=== WHAT IS BEING ASKED ===
No record may be left out; print them all verbatim.

=== WORKING DATA ===
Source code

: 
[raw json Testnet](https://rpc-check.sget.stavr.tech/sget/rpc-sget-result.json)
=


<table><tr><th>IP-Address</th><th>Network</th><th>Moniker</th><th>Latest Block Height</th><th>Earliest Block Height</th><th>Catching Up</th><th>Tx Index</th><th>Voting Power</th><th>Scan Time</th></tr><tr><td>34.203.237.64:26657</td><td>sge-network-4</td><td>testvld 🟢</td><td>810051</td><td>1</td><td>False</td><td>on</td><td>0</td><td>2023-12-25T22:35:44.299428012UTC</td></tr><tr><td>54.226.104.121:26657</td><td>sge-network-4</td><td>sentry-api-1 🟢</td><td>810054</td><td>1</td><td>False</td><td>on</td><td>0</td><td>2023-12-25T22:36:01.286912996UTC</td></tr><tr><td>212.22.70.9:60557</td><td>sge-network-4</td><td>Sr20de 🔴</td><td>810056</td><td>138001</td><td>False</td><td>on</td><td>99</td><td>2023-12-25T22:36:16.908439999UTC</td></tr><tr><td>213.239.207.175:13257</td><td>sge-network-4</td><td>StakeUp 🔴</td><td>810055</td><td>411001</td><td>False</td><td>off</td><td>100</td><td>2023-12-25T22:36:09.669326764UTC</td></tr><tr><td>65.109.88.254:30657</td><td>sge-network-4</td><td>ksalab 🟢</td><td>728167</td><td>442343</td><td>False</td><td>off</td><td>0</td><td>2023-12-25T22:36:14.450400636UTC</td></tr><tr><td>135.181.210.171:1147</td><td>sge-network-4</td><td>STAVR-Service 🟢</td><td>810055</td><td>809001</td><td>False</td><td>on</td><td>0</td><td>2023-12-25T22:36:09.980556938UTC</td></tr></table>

=== TASK SOLUTION ===
Source code

: 
[raw json Testnet](https://rpc-check.sget.stavr.tech/sget/rpc-sget-result.json)
=


<table><tr><th>IP-Address</th><th>Network</th><th>Moniker</th><th>Latest Block Height</th><th>Earliest Block Height</th><th>Catching Up</th><th>Tx Index</th><th>Voting Power</th><th>Scan Time</th></tr><tr><td>34.203.237.64:26657</td><td>sge-network-4</td><td>testvld 🟢</td><td>810051</td><td>1</td><td>False</td><td>on</td><td>0</td><td>2023-12-25T22:35:44.299428012UTC</td></tr><tr><td>54.226.104.121:26657</td><td>sge-network-4</td><td>sentry-api-1 🟢</td><td>810054</td><td>1</td><td>False</td><td>on</td><td>0</td><td>2023-12-25T22:36:01.286912996UTC</td></tr><tr><td>212.22.70.9:60557</td><td>sge-network-4</td><td>Sr20de 🔴</td><td>810056</td><td>138001</td><td>False</td><td>on</td><td>99</td><td>2023-12-25T22:36:16.908439999UTC</td></tr><tr><td>213.239.207.175:13257</td><td>sge-network-4</td><td>StakeUp 🔴</td><td>810055</td><td>411001</td><td>False</td><td>off</td><td>100</td><td>2023-12-25T22:36:09.669326764UTC</td></tr><tr><td>65.109.88.254:30657</td><td>sge-network-4</td><td>ksalab 🟢</td><td>728167</td><td>442343</td><td>False</td><td>off</td><td>0</td><td>2023-12-25T22:36:14.450400636UTC</td></tr><tr><td>135.181.210.171:1147</td><td>sge-network-4</td><td>STAVR-Service 🟢</td><td>810055</td><td>809001</td><td>False</td><td>on</td><td>0</td><td>2023-12-25T22:36:09.980556938UTC</td></tr></table>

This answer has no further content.